(Rendered images with source text)
^^^^

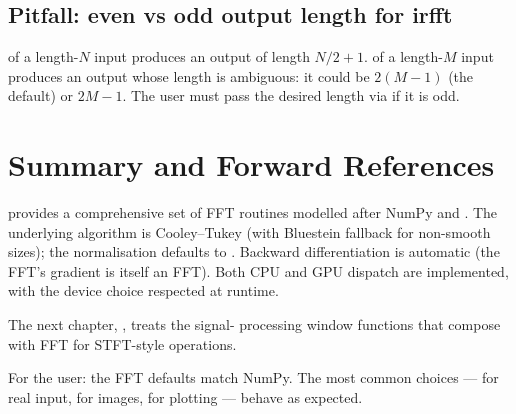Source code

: \subsection{Pitfall: even vs odd output length for irfft}
\label{ssec:fft:irfft_length}

 of a length-$N$ input produces an output of length
$N/2 + 1$.  of a length-$M$ input produces an
output whose length is ambiguous: it could be $2(M-1)$ (the
default) or $2M - 1$. The user must pass the desired length via
 if it is odd.

\section{Summary and Forward References}
\label{sec:fft:summary}

 provides a comprehensive set of FFT routines
modelled after NumPy and . The underlying algorithm
is Cooley--Tukey (with Bluestein fallback for non-smooth sizes);
the normalisation defaults to . Backward
differentiation is automatic (the FFT's gradient is itself an
FFT). Both CPU and GPU dispatch are implemented, with the device
choice respected at runtime.

The next chapter, , treats the signal-
processing window functions that compose with FFT for STFT-style
operations.

\begin{lucidnote}
For the user: the FFT defaults match NumPy. The most common
choices ---  for real input,  for images,
 for plotting --- behave as expected.
\end{lucidnote}
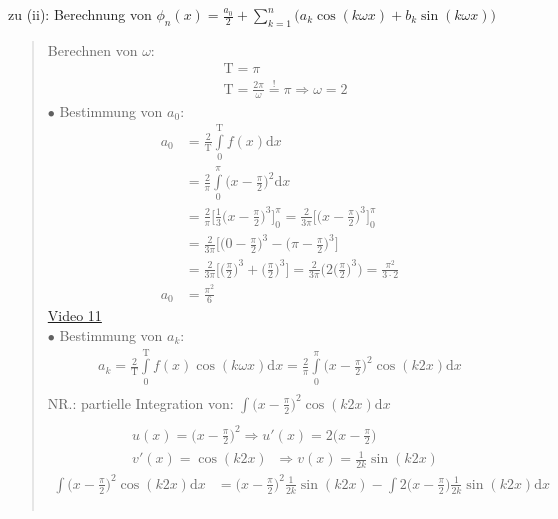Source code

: zu (ii): Berechnung von $ \phi_n(x)=\frac{a_0}{2}+\sum\limits_{k=1}^{n}\big(a_k\cos(k\omega x)+b_k\sin(k\omega x)\big) $\\
\begin{quote}
	Berechnen von $ \omega $:\\
	\begin{align*}
	&\mathrm{T}=\pi\\
	&\mathrm{T}=\frac{2\pi}{\omega}\overset{!}{=}\pi\Rightarrow \omega=2
	\end{align*}
	\newpage
	$\bullet$ \;\; Bestimmung von $a_0$:\\
	\begin{align*}
	a_0&=\frac{2}{\mathrm{T}}\int\limits_{0}^{\mathrm{T}} f(x)\mathrm{d}x\\
	&=\frac{2}{\pi}\int\limits_{0}^{\pi} \bigg(x-\frac{\pi}{2}\bigg)^2\mathrm{d}x\\
	&=\frac{2}{\pi}\Bigg[\frac{1}{3}\bigg(x-\frac{\pi}{2}\bigg)^3\Bigg]^\pi_0=\frac{2}{3\pi}\Bigg[\bigg(x-\frac{\pi}{2}\bigg)^3\Bigg]^\pi_0\\
	&=\frac{2}{3\pi}\Bigg[\bigg(0-\frac{\pi}{2}\bigg)^3-\bigg(\pi-\frac{\pi}{2}\bigg)^3\Bigg]\\
		&=\frac{2}{3\pi}\Bigg[\bigg(\frac{\pi}{2}\bigg)^3+\bigg(\frac{\pi}{2}\bigg)^3\Bigg]=\frac{2}{3\pi}\bigg(2\bigg(\frac{\pi}{2}\bigg)^3\bigg)=\frac{\pi^2}{3\cdot 2}\\
		a_0&=\frac{\pi^2}{6}
	\end{align*}
\href{https://youtu.be/BAyYyKjnVSE}{Video 11}\\
$\bullet$ \;\; Bestimmung von $a_k$:\\
\begin{align*}
a_k=\frac{2}{\mathrm{T}}\int\limits_{0}^{\mathrm{T}} f(x)\cos(k\omega x)\mathrm{d}x=\frac{2}{\pi}\int\limits_{0}^{\pi}\bigg(x-\frac{\pi}{2}\bigg)^2\cos(k2x)\mathrm{d}x \\
\end{align*}
NR.: partielle Integration von: $\int\limits_{}^{}\big(x-\frac{\pi}{2}\big)^2\cos(k2x)\mathrm{d}x  $\\
\begin{align*}
&u(x)=\bigg(x-\frac{\pi}{2}\bigg)^2\Rightarrow u'(x)=2\bigg(x-\frac{\pi}{2}\bigg)\\
&v'(x)=\cos(k2x)\;\;\Rightarrow v(x)=\frac{1}{2k}\sin(k2x)
\end{align*}
\begin{align*}
\int\limits_{}^{}\bigg(x-\frac{\pi}{2}\bigg)^2\cos(k2x)\mathrm{d}x& =\bigg(x-\frac{\pi}{2}\bigg)^2\frac{1}{2k}\sin(k2x)-\int\limits_{}^{} 2\bigg(x-\frac{\pi}{2}\bigg)\frac{1}{2k}\sin(k2x)\mathrm{d}x\\

\end{align*}
\end{quote}
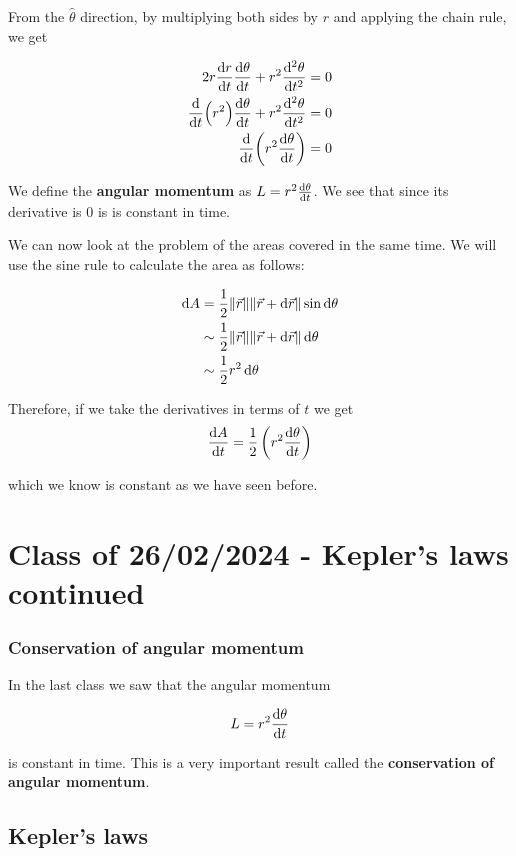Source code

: \documentclass[10pt]{extarticle}
\begin{document}
From the $\hat \theta$ direction, by multiplying both sides by $r$ and applying the chain rule, we get

\begin{align*}
    2 r \dv{r}{t} \dv{\theta}{t} + r^2 \dv[2]{\theta}{t} & = 0 \\
    \dv{t}(r^2) \dv{\theta}{t} + r^2 \dv[2]{\theta}{t}   & = 0 \\
    \dv{t}(r^2 \dv{\theta}{t})                           & = 0
\end{align*}

We define the \textbf{angular momentum} as $L = r^2 \dv{\theta}{t}$.
We see that since its derivative is 0 is is constant in time.

We can now look at the problem of the areas covered in the same time.
We will use the sine rule to calculate the area as follows:

\begin{align*}
    \dd{A} & = \frac{1}{2} \norm{\vec r} \norm{\vec{r} + \dd{\vec{r}}} \sin \dd{\theta} \\
           & \sim \frac{1}{2} \norm{\vec r} \norm{\vec{r} + \dd{\vec{r}}} \dd{\theta}   \\
           & \sim \frac{1}{2} r^2 \dd{\theta}                                           \\
\end{align*}

Therefore, if we take the derivatives in terms of $t$ we get
$$
    \dv{A}{t} = \frac{1}{2} \left(r^2 \dv{\theta}{t}\right)
$$

which we know is constant as we have seen before.

\section{Class of 26/02/2024 - Kepler's laws continued}

\subsubsection{Conservation of angular momentum}

In the last class we saw that the angular momentum

$$
    L = r^2 \dv{\theta}{t}
$$

is constant in time. This is a very important result called the \textbf{conservation of angular momentum}.

\subsection{Kepler's laws}
\end{document}
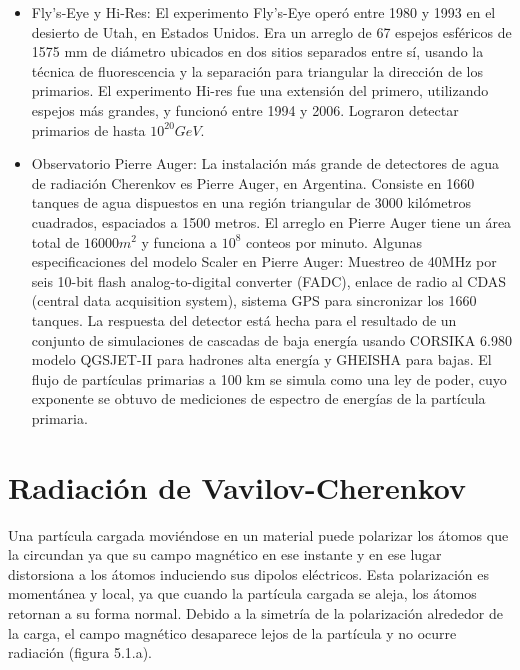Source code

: \documentclass{book}
\begin{document}
\begin{itemize}
\item Fly's-Eye y Hi-Res: El experimento Fly's-Eye oper\'o entre 1980 y 1993 en el desierto de Utah, en Estados Unidos. Era un arreglo de 67 espejos esf\'ericos de 1575 mm de di\'ametro ubicados en dos sitios separados entre s\'i, usando la t\'ecnica de fluorescencia y la separaci\'on para triangular la direcci\'on de los primarios. El experimento Hi-res fue una extensi\'on del primero, utilizando espejos m\'as grandes, y funcion\'o entre 1994 y 2006. Lograron detectar primarios de hasta $10^{20} GeV$.
\item Observatorio Pierre Auger: La instalaci\'on m\'as grande de detectores de agua de radiaci\'on Cherenkov es Pierre Auger, en Argentina. Consiste en 1660 tanques de agua dispuestos en una regi\'on triangular de 3000 kil\'ometros cuadrados, espaciados a 1500 metros. El arreglo en Pierre Auger tiene un \'area total de $16000m^{2}$ y funciona a $10^8$ conteos por minuto. Algunas especificaciones del modelo Scaler en Pierre Auger: Muestreo de 40MHz por seis 10-bit flash analog-to-digital converter (FADC), enlace de radio al CDAS (central data acquisition system), sistema GPS para sincronizar los 1660 tanques. La respuesta del detector est\'a hecha para el resultado de un conjunto de simulaciones de cascadas de baja energ\'ia usando CORSIKA 6.980 modelo QGSJET-II para hadrones alta energ\'ia y GHEISHA para bajas. El flujo de part\'iculas primarias a 100 km se simula como una ley de poder, cuyo exponente se obtuvo de mediciones de espectro de energ\'ias de la part\'icula primaria. \citep{VILLASENOR}
\end{itemize}

\section{Radiaci\'on de Vavilov-Cherenkov}
Una part\'icula cargada movi\'endose en un material puede polarizar los \'atomos que la circundan ya que su campo magn\'etico en ese instante y en ese lugar distorsiona a los \'atomos induciendo sus dipolos el\'ectricos. Esta polarizaci\'on es moment\'anea y local, ya que cuando la part\'icula cargada se aleja, los \'atomos retornan a su forma normal. Debido a la simetr\'ia de la polarizaci\'on alrededor de la carga, el campo magn\'etico desaparece lejos de la part\'icula y no ocurre radiaci\'on (figura 5.1.a). \citep{PEREZ}
\end{document}

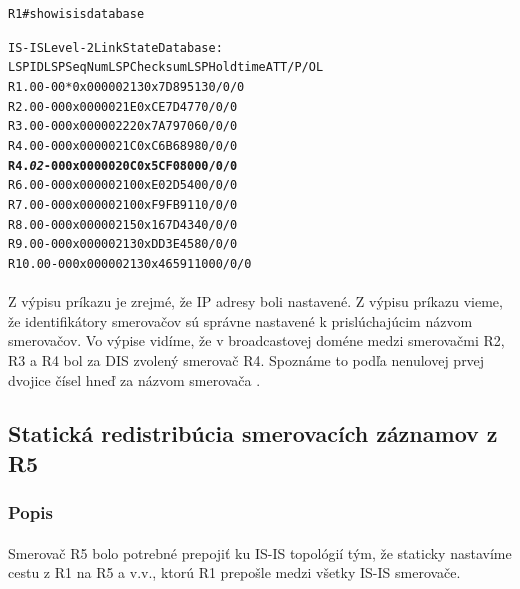 \documentclass[12pt,twoside,a4paper]{report}
\begin{document}
\noindent
{\selectfont
\begin{small}
\begin{alltt}
R1#show isis database

IS-IS Level-2 Link State Database:
LSPID                 LSP Seq Num  LSP Checksum  LSP Holdtime      ATT/P/OL
R1.00-00            * 0x00000213   0x7D89        513               0/0/0
R2.00-00              0x0000021E   0xCE7D        477               0/0/0
R3.00-00              0x00000222   0x7A79        706               0/0/0
R4.00-00              0x0000021C   0xC6B6        898               0/0/0
\textbf{R4.\textit{02}-00              0x0000020C   0x5CF0        800               0/0/0}
R6.00-00              0x00000210   0xE02D        540               0/0/0
R7.00-00              0x00000210   0xF9FB        911               0/0/0
R8.00-00              0x00000215   0x167D        434               0/0/0
R9.00-00              0x00000213   0xDD3E        458               0/0/0
R10.00-00             0x00000213   0x4659        1100              0/0/0
\end{alltt}
\end{small}
}

\paragraph{}
Z výpisu príkazu  je zrejmé, že IP adresy boli nastavené. Z výpisu príkazu  vieme, že identifikátory smerovačov sú správne nastavené k prislúchajúcim názvom smerovačov. Vo výpise  vidíme, že v broadcastovej doméne medzi smerovačmi R2, R3 a R4 bol za DIS zvolený smerovač R4. Spoznáme to podľa nenulovej prvej dvojice čísel hneď za názvom smerovača .



\subsection{Statická redistribúcia smerovacích záznamov z R5}
\subsubsection{Popis}
\paragraph{}
Smerovač R5 bolo potrebné prepojiť ku IS-IS topológií tým, že staticky nastavíme cestu z R1 na R5 a v.v., ktorú R1 prepošle medzi všetky IS-IS smerovače.
\end{document}
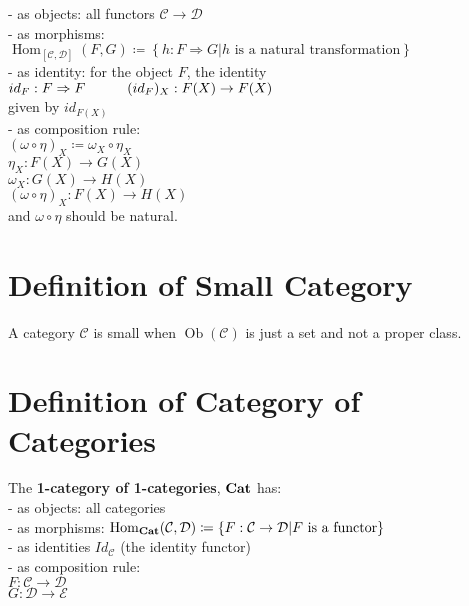 \documentclass[a4paper, twoside, english, 11pt]{book}
\newcommand{\braces}[1] {\left \{ #1 \right \}}
\DeclareMathOperator{\Hom}{Hom}
\DeclareMathOperator{\Ob}{Ob}
\newcommand{\C}{\mathcal C}
\newcommand{\D}{\mathcal D}
\newcommand{\E}{\mathcal E}
\newcommand{\catname}[1]{{\normalfont\textbf{#1}}}
\newcommand{\Cat}{\catname{Cat}}
\begin{document}
- as objects: all functors $\C \rightarrow \D$ \\

- as morphisms: $\Hom_{[\C, \D]}(F, G) \coloneqq \braces{h : F \Rightarrow G | h \text{ is a natural transformation}}$ \\

- as identity: for the object $F$, the identity $id_F : F \Rightarrow F \\
\indent\indent
(id_F)_X : F(X) \rightarrow F(X)$ \\
\indent\indent
given by $id_{F(X)}$ \\

- as composition rule: \\
\indent\indent
$(\omega \circ \eta)_X \coloneqq \omega_X \circ \eta_X$ \\

\indent\indent
$\eta_X : F(X) \rightarrow G(X)$ \\
\indent\indent
$\omega_X : G(X) \rightarrow H(X)$ \\
\indent\indent
$(\omega \circ \eta)_X : F(X) \rightarrow H(X)$ \\

and $\omega \circ \eta$ should be natural.



\section{Definition of Small Category}

A category $\C$ is small when $\Ob(\C)$ is just a set and not a proper class.



\section{Definition of Category of Categories}

The \textbf{1-category of 1-categories}, $\Cat$ has: \\

- as objects: all categories \\

- as morphisms: $\Hom_\Cat(\C, \D) \coloneqq \braces{F : \C \rightarrow \D | F \text{ is a functor}}$ \\

- as identities $Id_\C$ (the identity functor) \\

- as composition rule: \\
\indent\indent
$F : \C \rightarrow \D$ \\
\indent\indent
$G : \D \rightarrow \E$ \\
\end{document}
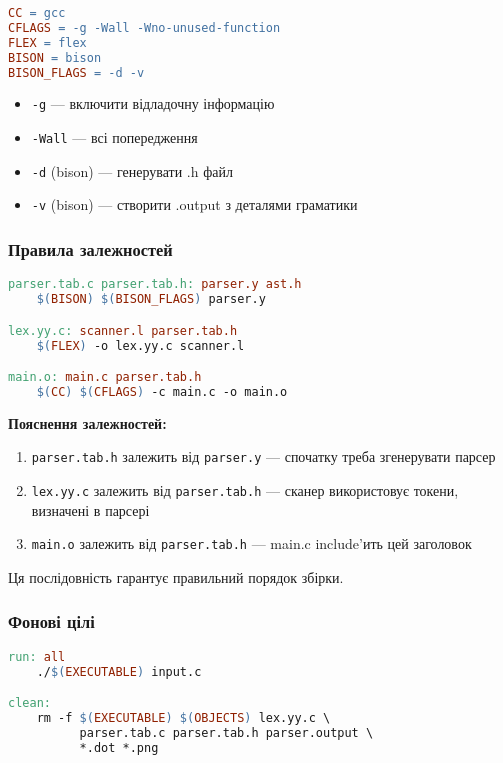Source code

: \documentclass[12pt,a4paper]{article}
\begin{document}
\begin{lstlisting}[language=make]
CC = gcc
CFLAGS = -g -Wall -Wno-unused-function
FLEX = flex
BISON = bison
BISON_FLAGS = -d -v
\end{lstlisting}

\begin{itemize}
    \item \texttt{-g} --- включити відладочну інформацію
    \item \texttt{-Wall} --- всі попередження
    \item \texttt{-d} (bison) --- генерувати .h файл
    \item \texttt{-v} (bison) --- створити .output з деталями граматики
\end{itemize}

\subsubsection{Правила залежностей}

\begin{lstlisting}[language=make]
parser.tab.c parser.tab.h: parser.y ast.h
	$(BISON) $(BISON_FLAGS) parser.y

lex.yy.c: scanner.l parser.tab.h
	$(FLEX) -o lex.yy.c scanner.l

main.o: main.c parser.tab.h
	$(CC) $(CFLAGS) -c main.c -o main.o
\end{lstlisting}

\textbf{Пояснення залежностей:}

\begin{enumerate}
    \item \texttt{parser.tab.h} залежить від \texttt{parser.y} --- спочатку треба згенерувати парсер
    \item \texttt{lex.yy.c} залежить від \texttt{parser.tab.h} --- сканер використовує токени, визначені в парсері
    \item \texttt{main.o} залежить від \texttt{parser.tab.h} --- main.c include'ить цей заголовок
\end{enumerate}

Ця послідовність гарантує правильний порядок збірки.

\subsubsection{Фонові цілі}

\begin{lstlisting}[language=make]
run: all
	./$(EXECUTABLE) input.c

clean:
	rm -f $(EXECUTABLE) $(OBJECTS) lex.yy.c \
	      parser.tab.c parser.tab.h parser.output \
	      *.dot *.png
\end{lstlisting}
\end{document}
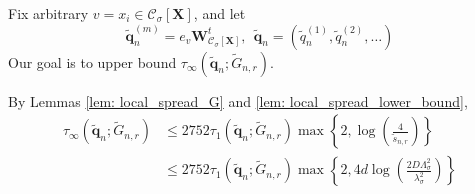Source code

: \documentclass{article}
\newcommand{\1}{\mathbf{1}}
\newcommand{\qbf}{\mathbf{q}}
\newcommand{\Xbf}{\mathbf{X}}
\newcommand{\Wbf}{\mathbf{W}}
\newcommand{\Cset}{\mathcal{C}}
\newcommand{\Csig}{\Cset_{\sigma}}
\theoremstyle{aldenthm}
\begin{document}
Fix arbitrary $v = x_i \in \Csig[\Xbf]$, and let
\begin{equation*}
\widetilde{\qbf}_n^{(m)} = e_v \Wbf_{\Csig[\Xbf]}^t, ~~ \widetilde{\qbf}_n = (\widetilde{q}_n^{(1)}, \widetilde{q}_n^{(2)}, \ldots)
\end{equation*}
Our goal is to upper bound $\tau_{\infty}(\widetilde{\qbf}_n; \widetilde{G}_{n,r})$.

By Lemmas \ref{lem: local_spread_G} and \ref{lem: local_spread_lower_bound},
\begin{align*}
\tau_{\infty}(\widetilde{\qbf}_n; \widetilde{G}_{n,r}) & \leq 2752 \tau_{1}(\widetilde{\qbf}_n; \widetilde{G}_{n,r}) \max\left\{2, \log\left(\frac{4}{\widetilde{s}_{n,r}}\right) \right\} \nonumber \\
& \leq 2752 \tau_{1}(\widetilde{\qbf}_n; \widetilde{G}_{n,r}) \max\left\{2, 4d\log\left(\frac{2D \Lambda_{\sigma}^2}{\lambda_{\sigma}^2}\right) \right\}
\end{align*} 
\end{document}

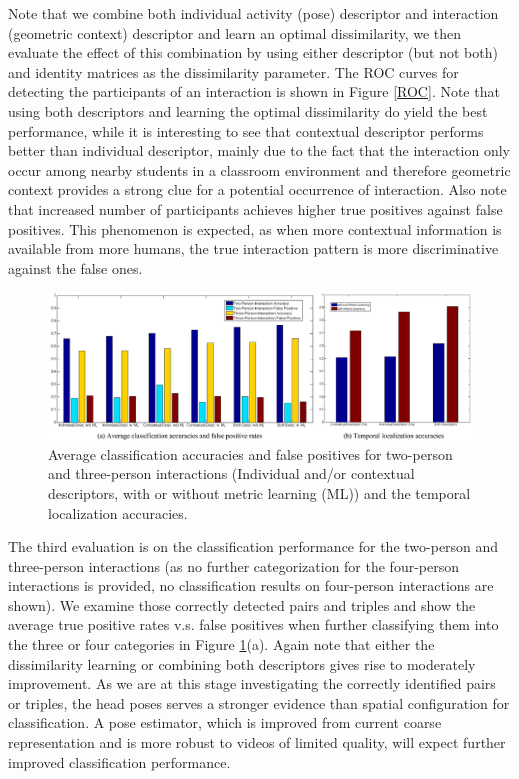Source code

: \documentclass[10pt,twocolumn,letterpaper]{article}
\begin{document}
Note that we combine both individual activity (pose) descriptor and interaction (geometric context) descriptor and learn an optimal dissimilarity, we then evaluate the effect of this combination by using either descriptor (but not both) and identity matrices as the dissimilarity parameter. The ROC curves for detecting the participants of an interaction is shown in Figure \ref{ROC}. Note that using both descriptors and learning the optimal dissimilarity do yield the best performance, while it is interesting to see that contextual descriptor performs better than individual descriptor, mainly due to the fact that the interaction only occur among nearby students in a classroom environment and therefore geometric context provides a strong clue for a potential occurrence of interaction. Also note that increased number of participants achieves higher true positives against false positives. This phenomenon is expected, as when more contextual information is available from more humans, the true interaction pattern is more discriminative against the false ones.

\begin{figure}[t]
\begin{center}
\includegraphics[scale=2.5]{classtemporal.png}
\end{center}
\caption{ Average classification accuracies and false positives for two-person and three-person interactions (Individual and/or contextual descriptors, with or without metric learning (ML)) and the temporal localization accuracies.}
\label{classtemporal}
\end{figure}

The third evaluation is on the classification performance for the two-person and three-person interactions (as no further categorization for the four-person interactions is provided, no classification results on four-person interactions are shown). We examine those correctly detected pairs and triples and show the average true positive rates v.s. false positives when further classifying them into the three or four categories in Figure \ref{classtemporal}(a). Again note that either the dissimilarity learning or combining both descriptors gives rise to moderately improvement. As we are  at this stage investigating the correctly identified pairs or triples, the head poses serves a stronger evidence than spatial configuration for classification. A pose estimator, which is improved from current coarse representation and is more robust to videos of limited quality, will expect further improved classification performance.
\end{document}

^^^^

## Exercise brief
The answer must consist solely of the lines from the first line of the records through the line containing "the normalisation defaults to . Backward", reproduced exactly and without the pictures.

## Task output
Source code

: \subsection{Pitfall: even vs odd output length for irfft}
\label{ssec:fft:irfft_length}

 of a length-$N$ input produces an output of length
$N/2 + 1$.  of a length-$M$ input produces an
output whose length is ambiguous: it could be $2(M-1)$ (the
default) or $2M - 1$. The user must pass the desired length via
 if it is odd.

\section{Summary and Forward References}
\label{sec:fft:summary}

 provides a comprehensive set of FFT routines
modelled after NumPy and . The underlying algorithm
is Cooley--Tukey (with Bluestein fallback for non-smooth sizes);
the normalisation defaults to . Backward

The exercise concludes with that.